Judiciary Committee takes up immigration bill
- Article by: ERICA WERNER
- Associated Press
- April 19, 2013 - 2:44 AM
WASHINGTON - A far-reaching new immigration bill is getting its first test at a Senate Judiciary Committee hearing, where opponents of the legislation will be able to face off with its authors.
The committee includes Sen. Chuck Schumer, D-N.Y., and three other of the eight lawmakers who authored the bill to boost border security, fix legal immigration programs and eventually grant citizenship to some 11 million people here illegally. The panel also includes leading skeptics of the legislation, including Republican Jeff Sessions of Alabama.
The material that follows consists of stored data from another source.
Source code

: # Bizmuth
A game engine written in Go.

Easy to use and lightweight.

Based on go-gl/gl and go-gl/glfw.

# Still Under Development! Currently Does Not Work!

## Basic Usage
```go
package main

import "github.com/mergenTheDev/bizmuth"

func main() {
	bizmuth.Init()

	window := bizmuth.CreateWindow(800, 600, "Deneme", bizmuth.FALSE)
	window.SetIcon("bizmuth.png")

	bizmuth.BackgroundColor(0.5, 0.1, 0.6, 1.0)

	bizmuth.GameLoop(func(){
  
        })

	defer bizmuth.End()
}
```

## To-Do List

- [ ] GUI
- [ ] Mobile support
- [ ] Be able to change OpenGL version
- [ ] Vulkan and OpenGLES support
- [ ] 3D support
The 844-page legislation was introduced around 2 a.m. Wednesday, so critics say there's been insufficient time to digest it and they've pushed for more hearings and a long process. Friday's hearing will be the first of two the Judiciary Committee is expected to hold on the bill before it begins amending and voting on it next month.
Homeland Security Secretary Janet Napolitano has been invited to testify, and she's sure to face tough questions from Sessions and other Republicans on conditions along the border, which the Obama administration says is more secure than ever.
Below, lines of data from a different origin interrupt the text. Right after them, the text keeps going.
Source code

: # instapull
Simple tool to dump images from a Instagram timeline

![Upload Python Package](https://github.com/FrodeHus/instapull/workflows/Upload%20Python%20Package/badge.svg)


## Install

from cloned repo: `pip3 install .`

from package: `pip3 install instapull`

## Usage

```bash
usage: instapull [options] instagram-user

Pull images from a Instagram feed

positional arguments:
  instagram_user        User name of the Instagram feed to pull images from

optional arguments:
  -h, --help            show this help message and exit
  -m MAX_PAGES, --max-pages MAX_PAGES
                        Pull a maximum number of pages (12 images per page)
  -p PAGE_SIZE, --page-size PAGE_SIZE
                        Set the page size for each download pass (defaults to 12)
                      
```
Some Republicans disagree and also contend that the immigration bill doesn't do enough to improve border security, even though it requires certain enforcement steps to be taken before any path to citizenship can begin.
Napolitano in the past has criticized the idea of border enforcement "triggers" as a condition of a path to citizenship, putting the Obama administration at odds with the bipartisan Senate plan. But President Barack Obama praised the legislation when it was released this week.
A second panel of witnesses was to include Douglas Holtz-Eakin, a conservative-leaning economist who's argued that immigration brings economic benefits to the U.S.; and Peter Kirsanow, a Republican member of the U.S. Civil Rights Commission who's said that illegal immigration reduces wages and eliminates jobs for low-skilled American workers.